─── Entries supplied ───

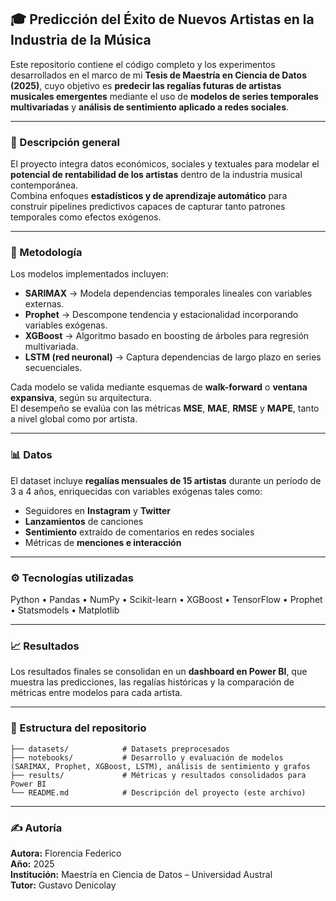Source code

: ## 🎓 Predicción del Éxito de Nuevos Artistas en la Industria de la Música

Este repositorio contiene el código completo y los experimentos desarrollados en el marco de mi **Tesis de Maestría en Ciencia de Datos (2025)**, cuyo objetivo es **predecir las regalías futuras de artistas musicales emergentes** mediante el uso de **modelos de series temporales multivariadas** y **análisis de sentimiento aplicado a redes sociales**.

---

### 🧩 Descripción general
El proyecto integra datos económicos, sociales y textuales para modelar el **potencial de rentabilidad de los artistas** dentro de la industria musical contemporánea.  
Combina enfoques **estadísticos y de aprendizaje automático** para construir pipelines predictivos capaces de capturar tanto patrones temporales como efectos exógenos.

---

### 🧠 Metodología
Los modelos implementados incluyen:

- **SARIMAX** → Modela dependencias temporales lineales con variables externas.  
- **Prophet** → Descompone tendencia y estacionalidad incorporando variables exógenas.  
- **XGBoost** → Algoritmo basado en boosting de árboles para regresión multivariada.  
- **LSTM (red neuronal)** → Captura dependencias de largo plazo en series secuenciales.  

Cada modelo se valida mediante esquemas de **walk-forward** o **ventana expansiva**, según su arquitectura.  
El desempeño se evalúa con las métricas **MSE**, **MAE**, **RMSE** y **MAPE**, tanto a nivel global como por artista.

---

### 📊 Datos
El dataset incluye **regalías mensuales de 15 artistas** durante un período de 3 a 4 años, enriquecidas con variables exógenas tales como:
- Seguidores en **Instagram** y **Twitter**  
- **Lanzamientos** de canciones  
- **Sentimiento** extraído de comentarios en redes sociales  
- Métricas de **menciones e interacción**

---

### ⚙️ Tecnologías utilizadas
Python • Pandas • NumPy • Scikit-learn • XGBoost • TensorFlow • Prophet • Statsmodels • Matplotlib

---

### 📈 Resultados
Los resultados finales se consolidan en un **dashboard en Power BI**, que muestra las predicciones, las regalías históricas y la comparación de métricas entre modelos para cada artista.

---

### 📁 Estructura del repositorio
```text
├── datasets/            # Datasets preprocesados
├── notebooks/           # Desarrollo y evaluación de modelos (SARIMAX, Prophet, XGBoost, LSTM), análisis de sentimiento y grafos
├── results/             # Métricas y resultados consolidados para Power BI
└── README.md            # Descripción del proyecto (este archivo)
```

---

### ✍️ Autoría
**Autora:** Florencia Federico  
**Año:** 2025  
**Institución:** Maestría en Ciencia de Datos – Universidad Austral  
**Tutor:** Gustavo Denicolay  
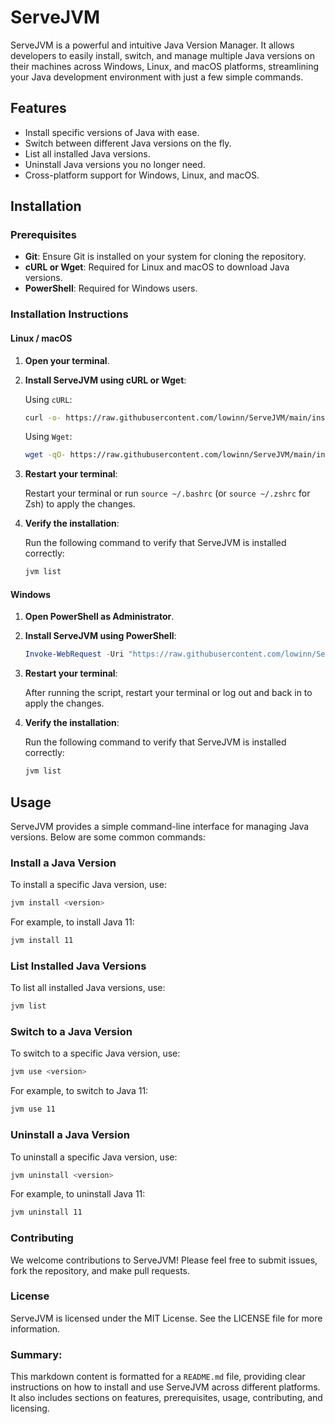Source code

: # ServeJVM

ServeJVM is a powerful and intuitive Java Version Manager. It allows developers to easily install, switch, and manage multiple Java versions on their machines across Windows, Linux, and macOS platforms, streamlining your Java development environment with just a few simple commands.

## Features

- Install specific versions of Java with ease.
- Switch between different Java versions on the fly.
- List all installed Java versions.
- Uninstall Java versions you no longer need.
- Cross-platform support for Windows, Linux, and macOS.

## Installation

### Prerequisites

- **Git**: Ensure Git is installed on your system for cloning the repository.
- **cURL or Wget**: Required for Linux and macOS to download Java versions.
- **PowerShell**: Required for Windows users.

### Installation Instructions

#### Linux / macOS

1. **Open your terminal**.
2. **Install ServeJVM using cURL or Wget**:

    Using `cURL`:
    ```bash
    curl -o- https://raw.githubusercontent.com/lowinn/ServeJVM/main/install.sh | bash
    ```

    Using `Wget`:
    ```bash
    wget -qO- https://raw.githubusercontent.com/lowinn/ServeJVM/main/install.sh | bash
    ```

3. **Restart your terminal**:

    Restart your terminal or run `source ~/.bashrc` (or `source ~/.zshrc` for Zsh) to apply the changes.

4. **Verify the installation**:

    Run the following command to verify that ServeJVM is installed correctly:

    ```bash
    jvm list
    ```

#### Windows

1. **Open PowerShell as Administrator**.
2. **Install ServeJVM using PowerShell**:

    ```powershell
    Invoke-WebRequest -Uri "https://raw.githubusercontent.com/lowinn/ServeJVM/main/install.ps1" -OutFile "$env:TEMP\install.ps1"; & "$env:TEMP\install.ps1"
    ```

3. **Restart your terminal**:

    After running the script, restart your terminal or log out and back in to apply the changes.

4. **Verify the installation**:

    Run the following command to verify that ServeJVM is installed correctly:

    ```powershell
    jvm list
    ```

## Usage

ServeJVM provides a simple command-line interface for managing Java versions. Below are some common commands:

### Install a Java Version

To install a specific Java version, use:

```bash
jvm install <version>
```

For example, to install Java 11:

```bash
jvm install 11
```
### List Installed Java Versions

To list all installed Java versions, use:

```bash
jvm list
```
### Switch to a Java Version
To switch to a specific Java version, use:
```bash
jvm use <version>
```
For example, to switch to Java 11:
```bash
jvm use 11
```
### Uninstall a Java Version
To uninstall a specific Java version, use:
```bash
jvm uninstall <version>
```
For example, to uninstall Java 11:
```bash
jvm uninstall 11
```

### Contributing
We welcome contributions to ServeJVM! Please feel free to submit issues, fork the repository, and make pull requests.

### License
ServeJVM is licensed under the MIT License. See the LICENSE file for more information.

### Summary:

This markdown content is formatted for a `README.md` file, providing clear instructions on how to install and use ServeJVM across different platforms. It also includes sections on features, prerequisites, usage, contributing, and licensing.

───

The answer should be an exact copy of the lines from the one containing "To list all" through the last line of the entries, both included.

**Output of the task**
To list all installed Java versions, use:

```bash
jvm list
```
### Switch to a Java Version
To switch to a specific Java version, use:
```bash
jvm use <version>
```
For example, to switch to Java 11:
```bash
jvm use 11
```
### Uninstall a Java Version
To uninstall a specific Java version, use:
```bash
jvm uninstall <version>
```
For example, to uninstall Java 11:
```bash
jvm uninstall 11
```

### Contributing
We welcome contributions to ServeJVM! Please feel free to submit issues, fork the repository, and make pull requests.

### License
ServeJVM is licensed under the MIT License. See the LICENSE file for more information.

### Summary:

This markdown content is formatted for a `README.md` file, providing clear instructions on how to install and use ServeJVM across different platforms. It also includes sections on features, prerequisites, usage, contributing, and licensing.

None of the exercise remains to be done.